El valor L/L* es muy pequeño, del orden de 10-9 para un planeta como Júpiter observado desde unos 5 pc de distancia, por lo que es técnicamente difícil usar la imaginería directa por la escasa luz que reflejan los exoplanetas.
ENANAS MARRONES Y EXOPLANETAS AiSLADOS Algunos planetas emiten radiaciones a ciertas frecuencias (Júpiter emite ondas de radio a longitudes de onda centimétricas) que pueden facilitar su detección. Aunque este método aún no ha permitido detectar ningún exoplaneta se ha usado para detectar enanas marrones (objetos muy masivos que, por no alcanzar una masa de un 10% de la masa del Sol, no pueden iniciar reacciones termonucleares en su interior).
La primera detección de enanas marrones la realizó el astrónomo español Rafael Rebolo del Instituto de Astrofísica de Canarias (IAC) en 1995, se la denominó Teide 1. En el año 2000 publicó con su equipo el descubrimiento de los primeros planetas gigantes aislados de estrellas y en el 2001 la prueba de migraciones de planetas en otras estrellas.
OBSERVATORIOS TERRESTRES Actualmente se están preparando varios proyectos de investigación para detectar planetas extrasolares mediante esta técnica de imaginería directa, especialmente para detectar y caracterizar exoplanetas tipo terrestre y detectar señales de vida. Para ello se hace preciso estudiar la zona infrarroja del espectro electromagnético y usar varios telescopios, separados una distancia del orden de los 50 m, para que, mediante interferometría, se puedan diferenciar los planetas de sus estrellas y a partir de su espectro determinar la composición química de sus atmósferas.

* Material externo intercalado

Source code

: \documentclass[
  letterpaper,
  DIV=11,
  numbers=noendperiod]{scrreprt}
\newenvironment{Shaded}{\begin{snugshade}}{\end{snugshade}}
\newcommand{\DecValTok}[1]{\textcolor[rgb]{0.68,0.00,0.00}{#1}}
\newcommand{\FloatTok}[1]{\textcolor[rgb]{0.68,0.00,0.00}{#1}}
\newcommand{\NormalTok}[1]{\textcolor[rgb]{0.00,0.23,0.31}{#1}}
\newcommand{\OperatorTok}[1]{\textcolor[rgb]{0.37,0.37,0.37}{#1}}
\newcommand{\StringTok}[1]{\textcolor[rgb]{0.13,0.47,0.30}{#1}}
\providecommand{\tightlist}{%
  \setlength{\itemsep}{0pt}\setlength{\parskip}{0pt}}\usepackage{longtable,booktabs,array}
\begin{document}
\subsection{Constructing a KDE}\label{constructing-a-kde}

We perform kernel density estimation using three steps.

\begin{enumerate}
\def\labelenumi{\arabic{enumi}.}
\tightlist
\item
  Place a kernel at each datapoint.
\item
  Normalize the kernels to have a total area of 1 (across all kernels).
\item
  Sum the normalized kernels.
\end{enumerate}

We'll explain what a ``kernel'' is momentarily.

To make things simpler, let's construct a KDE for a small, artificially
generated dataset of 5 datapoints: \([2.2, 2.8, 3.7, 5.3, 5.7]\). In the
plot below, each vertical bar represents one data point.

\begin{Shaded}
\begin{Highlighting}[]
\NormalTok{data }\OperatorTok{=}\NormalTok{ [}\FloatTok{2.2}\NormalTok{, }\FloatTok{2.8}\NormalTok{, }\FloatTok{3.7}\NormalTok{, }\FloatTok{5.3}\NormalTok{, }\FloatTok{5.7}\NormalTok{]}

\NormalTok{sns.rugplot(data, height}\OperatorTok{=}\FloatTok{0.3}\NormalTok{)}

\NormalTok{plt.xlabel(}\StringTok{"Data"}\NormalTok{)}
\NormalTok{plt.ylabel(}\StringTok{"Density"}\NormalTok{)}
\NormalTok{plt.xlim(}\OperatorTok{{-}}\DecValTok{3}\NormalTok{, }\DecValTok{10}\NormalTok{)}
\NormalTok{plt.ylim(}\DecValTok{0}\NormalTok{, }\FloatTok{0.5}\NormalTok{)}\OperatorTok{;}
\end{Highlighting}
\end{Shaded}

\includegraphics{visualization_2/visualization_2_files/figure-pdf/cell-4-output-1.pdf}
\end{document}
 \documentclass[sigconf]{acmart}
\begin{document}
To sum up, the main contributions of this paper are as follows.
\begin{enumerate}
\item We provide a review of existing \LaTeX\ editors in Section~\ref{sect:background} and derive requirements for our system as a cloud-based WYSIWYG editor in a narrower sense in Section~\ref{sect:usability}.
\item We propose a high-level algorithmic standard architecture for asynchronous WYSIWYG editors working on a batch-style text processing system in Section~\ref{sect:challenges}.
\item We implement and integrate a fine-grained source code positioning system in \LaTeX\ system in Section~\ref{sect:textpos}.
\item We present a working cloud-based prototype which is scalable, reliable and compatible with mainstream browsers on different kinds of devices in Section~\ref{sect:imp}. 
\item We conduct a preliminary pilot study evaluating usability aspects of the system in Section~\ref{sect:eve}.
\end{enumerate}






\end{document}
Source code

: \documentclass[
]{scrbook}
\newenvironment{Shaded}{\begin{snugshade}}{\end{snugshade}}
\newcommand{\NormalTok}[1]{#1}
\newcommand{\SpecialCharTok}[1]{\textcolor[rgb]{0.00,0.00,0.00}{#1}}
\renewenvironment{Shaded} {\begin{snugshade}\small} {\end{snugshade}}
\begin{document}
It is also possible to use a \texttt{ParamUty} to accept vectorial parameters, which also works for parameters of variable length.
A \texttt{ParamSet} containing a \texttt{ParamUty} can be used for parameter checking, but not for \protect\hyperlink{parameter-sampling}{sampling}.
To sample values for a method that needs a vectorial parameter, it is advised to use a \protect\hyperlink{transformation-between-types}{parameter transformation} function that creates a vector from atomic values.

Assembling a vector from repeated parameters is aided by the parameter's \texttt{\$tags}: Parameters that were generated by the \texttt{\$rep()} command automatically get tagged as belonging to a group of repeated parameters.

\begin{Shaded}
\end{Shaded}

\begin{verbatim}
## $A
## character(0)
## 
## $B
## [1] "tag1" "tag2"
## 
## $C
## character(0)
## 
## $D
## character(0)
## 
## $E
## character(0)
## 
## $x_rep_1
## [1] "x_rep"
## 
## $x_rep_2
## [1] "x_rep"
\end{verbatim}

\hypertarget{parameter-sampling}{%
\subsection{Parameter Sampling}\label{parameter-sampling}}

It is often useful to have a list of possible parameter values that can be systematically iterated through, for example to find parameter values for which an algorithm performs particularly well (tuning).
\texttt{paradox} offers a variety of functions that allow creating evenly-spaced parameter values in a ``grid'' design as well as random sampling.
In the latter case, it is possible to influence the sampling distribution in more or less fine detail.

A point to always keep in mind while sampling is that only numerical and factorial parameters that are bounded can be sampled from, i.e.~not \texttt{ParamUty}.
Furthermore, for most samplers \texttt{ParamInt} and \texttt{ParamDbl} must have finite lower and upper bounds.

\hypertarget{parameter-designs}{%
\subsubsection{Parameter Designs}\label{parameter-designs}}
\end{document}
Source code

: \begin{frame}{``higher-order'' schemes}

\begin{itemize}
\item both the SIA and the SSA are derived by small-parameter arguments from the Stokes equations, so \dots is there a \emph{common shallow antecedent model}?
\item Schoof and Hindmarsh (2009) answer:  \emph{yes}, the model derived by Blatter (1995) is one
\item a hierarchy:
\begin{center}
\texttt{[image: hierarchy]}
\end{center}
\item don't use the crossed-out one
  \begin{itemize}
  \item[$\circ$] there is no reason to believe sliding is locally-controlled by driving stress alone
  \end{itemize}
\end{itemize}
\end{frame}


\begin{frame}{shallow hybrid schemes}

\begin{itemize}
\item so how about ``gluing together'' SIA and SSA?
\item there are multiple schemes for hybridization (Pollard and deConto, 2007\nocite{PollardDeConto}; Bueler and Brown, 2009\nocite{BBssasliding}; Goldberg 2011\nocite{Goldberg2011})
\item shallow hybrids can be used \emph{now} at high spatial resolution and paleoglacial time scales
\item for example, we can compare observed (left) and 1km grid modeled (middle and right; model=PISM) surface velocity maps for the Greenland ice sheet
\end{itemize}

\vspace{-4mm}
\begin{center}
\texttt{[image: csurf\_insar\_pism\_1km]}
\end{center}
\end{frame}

Existen varios programas de investigación que utilizan observatorios terrestres con telescopios que trabajan con óptica adaptativa y que se combinan interferométricamente. Destacan el Very Large Telescope (VLT) del European Southern Observatory (ESO), situado en Cerro Paranal, Chile; y el telescopio Keck II en Hawaii. Ambos pueden detectar planetas gigantes próximos a estrellas brillantes.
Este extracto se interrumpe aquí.